=== Begin Enclosure ===

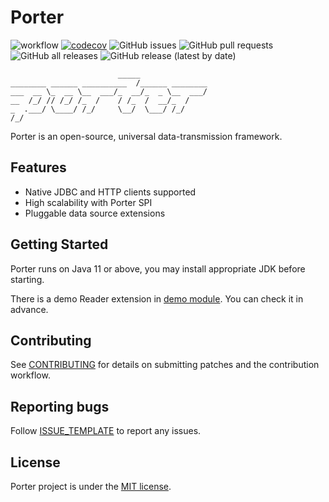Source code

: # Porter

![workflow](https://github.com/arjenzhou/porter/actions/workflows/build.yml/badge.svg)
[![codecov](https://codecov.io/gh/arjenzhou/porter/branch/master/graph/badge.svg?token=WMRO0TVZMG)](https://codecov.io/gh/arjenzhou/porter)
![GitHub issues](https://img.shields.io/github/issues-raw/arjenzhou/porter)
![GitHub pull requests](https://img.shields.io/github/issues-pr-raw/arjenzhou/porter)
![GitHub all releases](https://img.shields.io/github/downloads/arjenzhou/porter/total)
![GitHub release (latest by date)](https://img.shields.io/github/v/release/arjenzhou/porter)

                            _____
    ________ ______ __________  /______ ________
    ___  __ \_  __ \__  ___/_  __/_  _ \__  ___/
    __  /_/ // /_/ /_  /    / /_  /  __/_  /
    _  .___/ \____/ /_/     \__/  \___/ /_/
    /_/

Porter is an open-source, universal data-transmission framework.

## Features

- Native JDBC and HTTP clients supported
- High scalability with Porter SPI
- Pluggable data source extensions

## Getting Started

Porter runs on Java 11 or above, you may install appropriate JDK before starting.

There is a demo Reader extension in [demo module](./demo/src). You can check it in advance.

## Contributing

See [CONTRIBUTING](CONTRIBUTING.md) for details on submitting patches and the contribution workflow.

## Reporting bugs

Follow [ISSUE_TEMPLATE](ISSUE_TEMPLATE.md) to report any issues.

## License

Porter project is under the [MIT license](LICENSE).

=== End Enclosure ===
=== Begin Enclosure ===

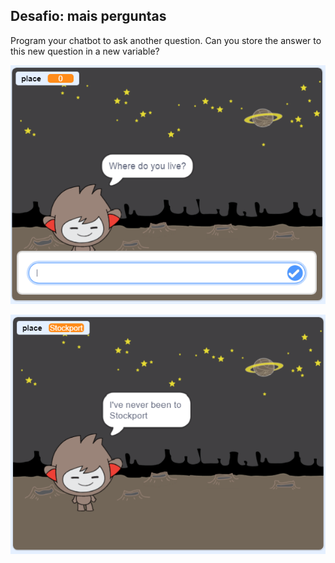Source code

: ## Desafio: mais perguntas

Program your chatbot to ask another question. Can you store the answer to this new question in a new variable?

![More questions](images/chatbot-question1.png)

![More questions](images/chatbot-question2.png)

=== End Enclosure ===

HOW TO COMPLETE THIS TASK:
A single figure is required: the number of lines in the data above in which the word "issues" appears.

OUTPUT OF THE TASK:
3